Epic Games and Apple are locked in a trial over alleged antitrust practices by the iPhone maker that could see the entire App Store ecosystem change depending on the outcome.
The trial, which kicked off today with testimony from Epic Games CEO Tim Sweeney, will try to answer one question: do Apple’s in-app purchase policies violate antitrust law? Back when Epic Games filed a lawsuit against Apple for “anti-competitive restraints and monopolistic practices” — as stated in the original lawsuit — the Fortnite developer alleged that Apple’s policies were unfair to both Epic and millions of other developers.
Apple takes 30% of every in-app purchase made through apps available in its App Store. This includes signing up for a streaming service like HBO Max as well as microtransactions or cosmetic items in games.

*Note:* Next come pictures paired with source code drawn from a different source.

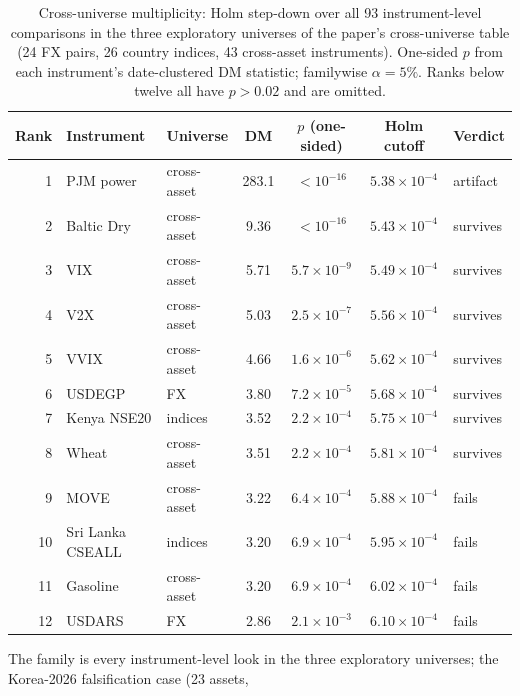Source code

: \documentclass[11pt]{article}
\begin{document}
\begin{table}[htbp]
\centering
\begin{threeparttable}
\caption{Cross-universe multiplicity: Holm step-down over all 93
instrument-level comparisons in the three exploratory universes of the
paper's cross-universe table (24 FX pairs, 26 country indices, 43
cross-asset instruments). One-sided $p$ from each instrument's date-clustered DM
statistic; familywise $\alpha=5\%$. Ranks below twelve all have
$p>0.02$ and are omitted.}
\label{tab:holm}
\footnotesize\setlength{\tabcolsep}{5pt}
\begin{tabular}{rllcccl}
\toprule
Rank & Instrument & Universe & DM & $p$ (one-sided) & Holm cutoff & Verdict \\
\midrule
1 & PJM power\tnote{a} & cross-asset & 283.1 & $<10^{-16}$ & $5.38\times10^{-4}$ & artifact\tnote{a} \\
2 & Baltic Dry & cross-asset & 9.36 & $<10^{-16}$ & $5.43\times10^{-4}$ & survives \\
3 & VIX & cross-asset & 5.71 & $5.7\times10^{-9}$ & $5.49\times10^{-4}$ & survives \\
4 & V2X & cross-asset & 5.03 & $2.5\times10^{-7}$ & $5.56\times10^{-4}$ & survives \\
5 & VVIX & cross-asset & 4.66 & $1.6\times10^{-6}$ & $5.62\times10^{-4}$ & survives \\
6 & USDEGP & FX & 3.80 & $7.2\times10^{-5}$ & $5.68\times10^{-4}$ & survives \\
7 & Kenya NSE20 & indices & 3.52 & $2.2\times10^{-4}$ & $5.75\times10^{-4}$ & survives \\
8 & Wheat & cross-asset & 3.51 & $2.2\times10^{-4}$ & $5.81\times10^{-4}$ & survives \\
9 & MOVE & cross-asset & 3.22 & $6.4\times10^{-4}$ & $5.88\times10^{-4}$ & fails \\
10 & Sri Lanka CSEALL & indices & 3.20 & $6.9\times10^{-4}$ & $5.95\times10^{-4}$ & fails \\
11 & Gasoline & cross-asset & 3.20 & $6.9\times10^{-4}$ & $6.02\times10^{-4}$ & fails \\
12 & USDARS & FX & 2.86 & $2.1\times10^{-3}$ & $6.10\times10^{-4}$ & fails \\
\bottomrule
\end{tabular}
\begin{tablenotes}\footnotesize
\item The family is every instrument-level look in the three
exploratory universes; the Korea-2026 falsification case (23 assets,

\end{tablenotes}
\end{threeparttable}
\end{table}
\end{document}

Before Epic Games circumvented Apple’s policies by giving players in-game the choice of how to pay for things like V-Bucks (a move that Epic Games knew would get the app removed from the store for violating policies), the company was also forced to give Apple a cut of the profit.
“Apple imposes unreasonable and unlawful restraints to completely monopolize both markets and prevent software developers from reaching the over one billion users of its mobile devices unless they go through a single store controlled by Apple, the App Store, where Apple exacts an oppressive 30% tax on the sale of every app,” Epic said at the time in its lawsuit.
Despite it being the same cut imposed by other companies, including Microsoft, Sony, and Nintendo, Epic is arguing that customers on iPhones and iPad devices should have alternative payment options on the hardware they use. On the first day of the trial, Epic’s lawyers referred to Apple’s ecosystem as a walled garden. Or, to quote the Eagles, you can never leave once you’re in it. This has led some companies to directly skip putting their apps on the App Store, like Xbox Game Pass.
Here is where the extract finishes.